Five ways Voice User Interface will change consumers’ lives by 2022

Voice User Interface (VUI), the speech activated platform that makes the interaction between humans and computers possible, is changing the world we live in; from the way we shop and manage our homes, to the way we book appointments and look after our children. This means that how brands communicate with their customers will have to dramatically change, according to a leading digital creative expert.

VUI could be soon be the dominant channel by which people encounter brands and services. Smartphone use as a result, will rapidly decline. As Apple celebrates breaking through the $900 billion mark following the launch of its iPhone X, this is a prospect that would make investors break out in a cold sweat.

Brands will have to ramp their understanding of VUI and find more innovative ways of attracting - and retaining - their customers. A fashion retailer, for example, could use VUI to answer a consumer’s question such as ‘what is on trend?’ or ‘what should I wear to a party?’ and supply the outfits accordingly.

VUI is already starting to take charge in our lives with Google Home and Amazon Echo being the leaders in the market. However, this is only the beginning of what is set to be a global technological phenomenon.

Jake Cooper, Executive Creative Director at, has listed five ways that VUI will start to change consumers’ lives in the next five years:

1. The best user interface is no visual interface

In many cases, the easiest, most frictionless, most human and most natural way to engage with any device or service will be by speaking to it.
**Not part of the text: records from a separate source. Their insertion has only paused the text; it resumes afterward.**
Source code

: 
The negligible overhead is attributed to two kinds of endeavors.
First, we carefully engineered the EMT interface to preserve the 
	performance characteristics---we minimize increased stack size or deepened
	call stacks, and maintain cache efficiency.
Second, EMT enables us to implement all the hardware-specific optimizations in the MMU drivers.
From the purely functional (‘turn on the light’) to the mainly playful (‘tell me a story’) with most things being in-between (‘what should I wear to the party’), voice interaction will be the leading way consumers will organise their lives.

However, the era of using elegant or compelling visual design or interface isn’t over and it doesn’t mean that text or images will be ruled out as a way consumers interact with a device, it just won’t be the main engagement.

2. Smartphones will be a smaller part of the story

It’s hard to imagine now, but consumers won’t be so critically dependent on their smartphones. The current era where the smartphone is dominant (and previous to that, the computer) is evolving to a time when consumers will be ‘speaking’ to various, sometimes invisible, cloud-based connected devices, in their homes, cars, and in the wider environment. Increasingly, they won’t even notice what they’re speaking to.

3. Intelligent brands and services merge

As voice becomes the default way we interact with services and brands, it will narrow the gap between the two. Brands will have to start packaging service design into what they offer So, for example, an apparel brand could extend into a fashion concierge service by suggesting the answers to consumers’ questions such as “Can I have a cheap version of what Cara Delevigne would wear?”

4. Human v computer - who am I speaking to?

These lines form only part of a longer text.